Instructions to follow
Determine the count of lines in the data below that include the word "Wordpress", and give nothing besides it.

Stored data
----------
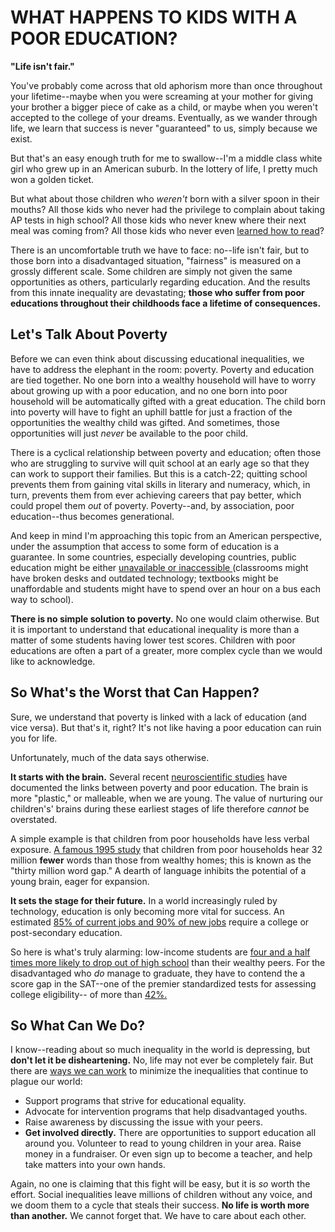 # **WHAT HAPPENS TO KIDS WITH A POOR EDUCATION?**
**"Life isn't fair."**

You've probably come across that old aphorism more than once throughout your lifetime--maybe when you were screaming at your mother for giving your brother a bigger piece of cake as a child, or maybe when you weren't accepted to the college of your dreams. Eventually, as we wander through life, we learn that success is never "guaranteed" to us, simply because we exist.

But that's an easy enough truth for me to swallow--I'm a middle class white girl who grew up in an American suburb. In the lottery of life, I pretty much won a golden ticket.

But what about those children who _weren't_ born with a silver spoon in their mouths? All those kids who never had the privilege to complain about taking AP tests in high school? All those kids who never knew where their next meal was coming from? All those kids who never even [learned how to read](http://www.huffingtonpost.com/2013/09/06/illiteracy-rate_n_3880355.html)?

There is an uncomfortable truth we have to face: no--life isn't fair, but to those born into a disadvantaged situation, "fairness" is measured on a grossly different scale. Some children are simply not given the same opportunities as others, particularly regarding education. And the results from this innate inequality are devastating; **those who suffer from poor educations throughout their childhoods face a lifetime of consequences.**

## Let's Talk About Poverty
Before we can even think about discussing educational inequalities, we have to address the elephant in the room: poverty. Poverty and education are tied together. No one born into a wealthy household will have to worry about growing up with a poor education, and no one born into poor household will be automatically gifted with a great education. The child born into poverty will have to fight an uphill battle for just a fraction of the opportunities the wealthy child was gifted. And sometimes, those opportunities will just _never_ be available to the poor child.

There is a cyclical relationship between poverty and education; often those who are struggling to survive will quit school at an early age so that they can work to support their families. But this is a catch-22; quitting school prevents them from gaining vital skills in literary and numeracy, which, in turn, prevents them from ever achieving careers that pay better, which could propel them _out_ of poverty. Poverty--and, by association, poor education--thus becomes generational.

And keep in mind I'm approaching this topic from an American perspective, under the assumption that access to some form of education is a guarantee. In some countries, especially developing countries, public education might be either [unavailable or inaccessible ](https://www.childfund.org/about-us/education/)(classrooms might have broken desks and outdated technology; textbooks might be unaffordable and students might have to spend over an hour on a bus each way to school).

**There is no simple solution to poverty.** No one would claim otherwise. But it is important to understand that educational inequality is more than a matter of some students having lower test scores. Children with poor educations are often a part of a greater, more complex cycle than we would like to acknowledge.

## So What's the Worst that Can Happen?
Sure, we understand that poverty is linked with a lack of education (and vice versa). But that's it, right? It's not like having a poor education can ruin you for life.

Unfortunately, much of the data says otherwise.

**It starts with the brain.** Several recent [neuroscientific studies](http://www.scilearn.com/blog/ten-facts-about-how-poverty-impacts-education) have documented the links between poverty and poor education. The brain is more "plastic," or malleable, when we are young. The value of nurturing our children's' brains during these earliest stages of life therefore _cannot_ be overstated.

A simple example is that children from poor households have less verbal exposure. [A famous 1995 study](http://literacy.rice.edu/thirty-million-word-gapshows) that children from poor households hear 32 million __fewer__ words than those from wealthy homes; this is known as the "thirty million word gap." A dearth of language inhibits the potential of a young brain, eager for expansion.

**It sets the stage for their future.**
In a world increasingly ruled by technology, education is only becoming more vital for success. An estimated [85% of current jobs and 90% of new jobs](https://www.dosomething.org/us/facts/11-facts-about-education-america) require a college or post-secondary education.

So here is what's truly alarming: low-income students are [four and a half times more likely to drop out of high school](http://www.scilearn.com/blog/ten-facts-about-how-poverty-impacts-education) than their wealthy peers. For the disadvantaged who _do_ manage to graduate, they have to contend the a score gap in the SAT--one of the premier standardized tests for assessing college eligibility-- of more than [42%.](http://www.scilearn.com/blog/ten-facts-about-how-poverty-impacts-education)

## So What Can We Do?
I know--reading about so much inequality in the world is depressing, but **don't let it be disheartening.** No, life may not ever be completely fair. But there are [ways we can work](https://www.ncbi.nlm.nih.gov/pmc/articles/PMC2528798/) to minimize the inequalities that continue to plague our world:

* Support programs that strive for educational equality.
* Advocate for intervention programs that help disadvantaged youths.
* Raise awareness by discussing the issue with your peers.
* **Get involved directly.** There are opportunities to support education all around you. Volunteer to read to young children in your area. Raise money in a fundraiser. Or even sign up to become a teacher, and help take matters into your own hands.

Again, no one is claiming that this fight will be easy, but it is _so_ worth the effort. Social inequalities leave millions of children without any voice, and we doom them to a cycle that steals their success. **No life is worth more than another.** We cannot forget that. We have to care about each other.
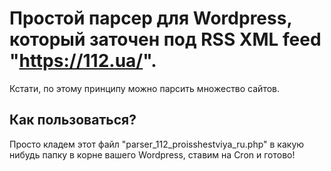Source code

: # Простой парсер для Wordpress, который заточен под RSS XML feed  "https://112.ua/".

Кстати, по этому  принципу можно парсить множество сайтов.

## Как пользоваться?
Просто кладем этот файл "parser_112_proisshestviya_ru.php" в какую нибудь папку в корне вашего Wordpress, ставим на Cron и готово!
----------
Response box
2